ACTIVITY:
Beginning with the line that holds "- [ ] MMDNSServerTask.cpp - 任务实现" in the data below, give again every line through the one that holds "- pthread (线程支持)", exactly as written.

THE INPUT:

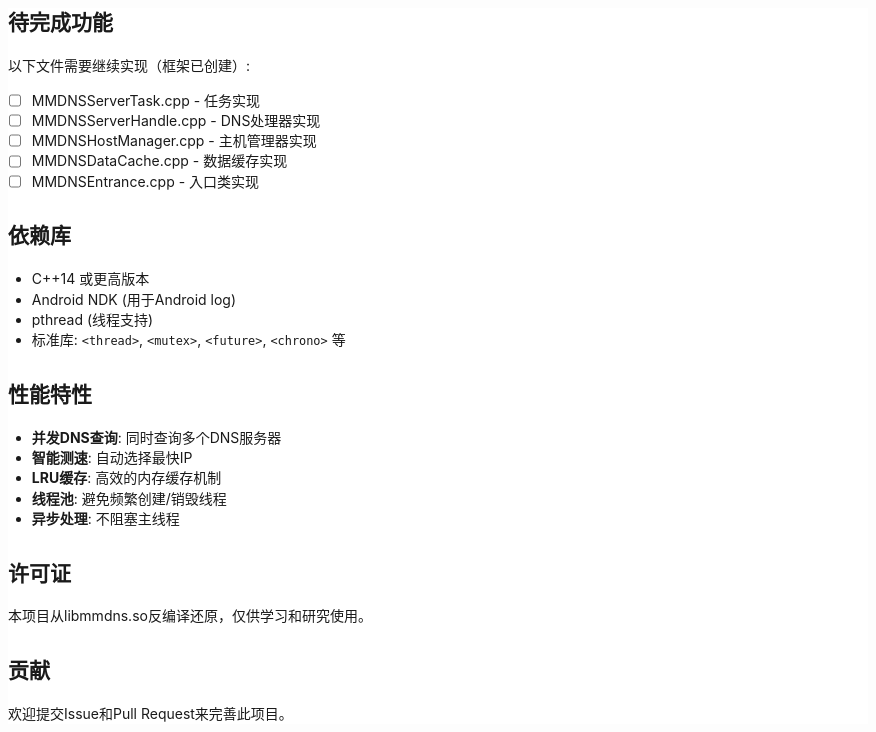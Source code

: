 ## 待完成功能

以下文件需要继续实现（框架已创建）:

- [ ] MMDNSServerTask.cpp - 任务实现
- [ ] MMDNSServerHandle.cpp - DNS处理器实现
- [ ] MMDNSHostManager.cpp - 主机管理器实现  
- [ ] MMDNSDataCache.cpp - 数据缓存实现
- [ ] MMDNSEntrance.cpp - 入口类实现

## 依赖库

- C++14 或更高版本
- Android NDK (用于Android log)
- pthread (线程支持)
- 标准库: `<thread>`, `<mutex>`, `<future>`, `<chrono>` 等

## 性能特性

- **并发DNS查询**: 同时查询多个DNS服务器
- **智能测速**: 自动选择最快IP
- **LRU缓存**: 高效的内存缓存机制
- **线程池**: 避免频繁创建/销毁线程
- **异步处理**: 不阻塞主线程

## 许可证

本项目从libmmdns.so反编译还原，仅供学习和研究使用。

## 贡献

欢迎提交Issue和Pull Request来完善此项目。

RESPONSE BOX:
- [ ] MMDNSServerTask.cpp - 任务实现
- [ ] MMDNSServerHandle.cpp - DNS处理器实现
- [ ] MMDNSHostManager.cpp - 主机管理器实现  
- [ ] MMDNSDataCache.cpp - 数据缓存实现
- [ ] MMDNSEntrance.cpp - 入口类实现

## 依赖库

- C++14 或更高版本
- Android NDK (用于Android log)
- pthread (线程支持)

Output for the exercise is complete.